Zollfahndungsamt:Der Mann mit den Colts

Zollfahndungsamt: Norbert Schindler überprüft in seinem Büro einen sichergestellten Revolver.

Norbert Schindler überprüft in seinem Büro einen sichergestellten Revolver.

(Foto: Stephan Rumpf)

Norbert Schindler sammelt im Keller des Zollfahndungsamts alles - vom M-16-Sturmgewehr bis zum selbstgebastelten Schießeisen.

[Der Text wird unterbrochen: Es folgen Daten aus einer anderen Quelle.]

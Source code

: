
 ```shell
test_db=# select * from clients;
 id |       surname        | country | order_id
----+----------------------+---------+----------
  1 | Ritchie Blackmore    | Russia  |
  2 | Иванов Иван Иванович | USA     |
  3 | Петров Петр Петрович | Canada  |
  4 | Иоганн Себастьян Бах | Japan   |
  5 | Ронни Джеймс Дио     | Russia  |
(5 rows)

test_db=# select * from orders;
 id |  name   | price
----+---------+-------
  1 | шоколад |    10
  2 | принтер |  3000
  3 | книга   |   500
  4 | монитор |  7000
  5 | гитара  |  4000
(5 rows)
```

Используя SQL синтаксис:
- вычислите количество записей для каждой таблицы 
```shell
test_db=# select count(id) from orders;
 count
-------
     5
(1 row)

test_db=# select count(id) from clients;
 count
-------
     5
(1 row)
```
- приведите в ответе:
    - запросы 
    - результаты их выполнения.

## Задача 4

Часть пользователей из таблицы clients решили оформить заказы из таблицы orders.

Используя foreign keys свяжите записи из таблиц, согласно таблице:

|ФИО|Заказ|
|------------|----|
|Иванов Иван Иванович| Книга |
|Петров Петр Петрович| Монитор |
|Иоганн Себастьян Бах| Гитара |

Viele Exemplare kommen wieder in den Verkauf.

Von Thomas Schmidt

Sieben Sturmgewehre, versteckt in einem unscheinbaren VW Golf, dazu zwei halbautomatische Pistolen, ein Magnum-Revolver, 237 Schuss Munition, zwei Handgranaten und 200 Gramm TNT, bestückt mit Sprengzündern: Man hätte ein Massaker anrichten können mit dem furchterregenden Arsenal, das bayerische Polizisten im November 2015 auf einem Autobahnparkplatz in der Nähe von Rosenheim sicherstellten, eine Woche vor den Terroranschlägen in Paris. Die Ermittler fürchteten damals, der 51-jährige Waffenschmuggler habe seine Fracht den Attentätern vom "Islamischen Staat" liefern wollen, doch ein Zusammenhang konnte nie bewiesen werden.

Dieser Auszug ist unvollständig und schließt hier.